In conclusion, MBNL1-AS1 decreased the proliferation, invasion, migration and glycolysis of breast cancer cells via the miR-889-3p/KLF9 axis and may be a potential biomarker for the diagnosis of breast cancer. However, to date, a limited number of studies have investigated the complex interactions between lncRNA MBNL1-AS1 and related miRNAs and proteins in breast cancer. Additional detailed studies are required to identify the mechanisms underlying the role of MBNL1-AS1 and design potential targeted drugs for breast cancer.

Funding Statement

This study is supported by Shanghai Municipal Health Commission Project[(No. 201940502)]and Pudong New Area Science and Technology Development Fund [(PKJ2019-Y14)].

Highlights

1. Lower expressed lncRNA MBNL1-AS1 is associated with poor prognosis of breast cancer.

2. Overexpression of lncRNA MBNL1-AS1 inhibits proliferation and migration of breast cancer cell.

3. lncRNA MBNL1-AS1 can interact with miR-889-3p.

4. KLF9 is the downstream target of miR-889-3p.

5. lncRNA MBNL1-AS1 regulates proliferation and migration of breast cancer cells through miR-889-3p/KLF9

Authors’ contributions

All authors contributed to data analysis, drafting and revising the article, gave final approval of the version to be published, and agree to be accountable for all aspects of the work.

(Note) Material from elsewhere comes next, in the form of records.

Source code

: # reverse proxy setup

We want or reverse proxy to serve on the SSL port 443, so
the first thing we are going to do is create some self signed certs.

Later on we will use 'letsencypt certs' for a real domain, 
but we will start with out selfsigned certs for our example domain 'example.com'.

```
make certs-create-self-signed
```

Availability of data and materials

All data generated and/or analyzed during this study are included in this published article.

Disclosure statement

No potential conflict of interest was reported by the author(s).

Ethics approval and consent to participate

The project protocol was authorized by Ethic Committee of Shanghai Seventh People’s Hospital Affiliated to Shanghai University of Traditional Chinese Medicine and carried out in accordance with the Guidelines of Shanghai Seventh People’s Hospital Affiliated to Shanghai University of Traditional Chinese Medicine.